A Prefeitura de Palmeiras de Goiás encaminhou à Câmara Municipal o Projeto de Lei nº 007/2026, que institui o Auxílio-Alimentação para os servidores públicos do município. A proposta, oficializada em 26 de fevereiro de 2026, estabelece uma verba indenizatória de até R$ 500,00 mensais, destinada a subsidiar despesas com alimentação dos profissionais em efetivo exercício.

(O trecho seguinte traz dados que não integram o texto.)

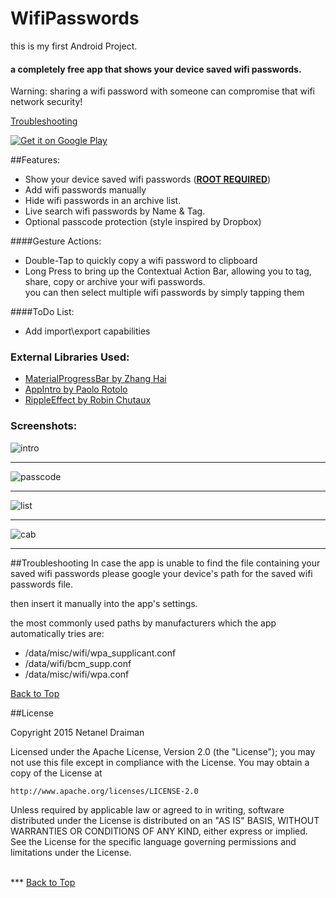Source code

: # WifiPasswords

this is my first Android Project.

#### a completely free app that shows your device saved wifi passwords.


Warning: sharing a wifi password with someone can compromise that wifi network security!

<a href="#troubleshooting">Troubleshooting</a>

<a href="https://play.google.com/store/apps/details?id=com.gmail.ndrdevelop.wifipasswords">
  <img alt="Get it on Google Play"
       src="https://developer.android.com/images/brand/en_generic_rgb_wo_45.png" />
</a>

##Features:
- Show your device saved wifi passwords (<u><b>ROOT REQUIRED</b></u>) 
- Add wifi passwords manually
- Hide wifi passwords in an archive list.
- Live search wifi passwords by Name & Tag.
- Optional passcode protection (style inspired by Dropbox)


####Gesture Actions:
- Double-Tap to quickly copy a wifi password to clipboard
- Long Press to bring up the Contextual Action Bar, allowing you to tag, share, copy or archive your wifi passwords.
</br>you can then select multiple wifi passwords by simply tapping them

####ToDo List:
- Add import\export capabilities

### External Libraries Used:

- <a href="https://github.com/DreaminginCodeZH/MaterialProgressBar">MaterialProgressBar by Zhang Hai</a>
- <a href="https://github.com/PaoloRotolo/AppIntro">AppIntro by Paolo Rotolo</a>
- <a href="https://github.com/traex/RippleEffect">RippleEffect by Robin Chutaux</a>

### Screenshots:

![intro](/intro.png)
***
![passcode](/passcode.png)
***
![list](/list.png)
***
![cab](/cab.png)
***

##Troubleshooting
In case the app is unable to find the file containing your saved wifi passwords please google your device's path for the saved wifi passwords file.

then insert it manually into the app's settings.

the most commonly used paths by manufacturers which the app automatically tries are: 
- /data/misc/wifi/wpa_supplicant.conf
- /data/wifi/bcm_supp.conf
- /data/misc/wifi/wpa.conf


<a href="#wifipasswords">Back to Top</a>

##License

Copyright 2015 Netanel Draiman

Licensed under the Apache License, Version 2.0 (the "License");
you may not use this file except in compliance with the License.
You may obtain a copy of the License at

    http://www.apache.org/licenses/LICENSE-2.0

Unless required by applicable law or agreed to in writing, software
distributed under the License is distributed on an "AS IS" BASIS,
WITHOUT WARRANTIES OR CONDITIONS OF ANY KIND, either express or implied.
See the License for the specific language governing permissions and
limitations under the License.


</br>
***
<a href="#wifipasswords">Back to Top</a>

A iniciativa é apresentada como um mecanismo de valorização do capital humano e fortalecimento da eficiência administrativa. Por possuir natureza exclusivamente indenizatória, o valor não será tributável, não sofrerá incidência de contribuição previdenciária e não se incorporará aos vencimentos ou pensões.

Regras de concessão e efetivo exercício

Diferente de um bônus irrestrito, o benefício está vinculado à assiduidade e ao cumprimento da jornada de trabalho. De acordo com o texto, não fará jus ao auxílio no mês de referência o servidor que:

  • Registrar faltas injustificadas;
  • Deixar de cumprir integralmente sua jornada mensal;
  • Apresentar afastamento por motivo de saúde superior a três dias no respectivo mês.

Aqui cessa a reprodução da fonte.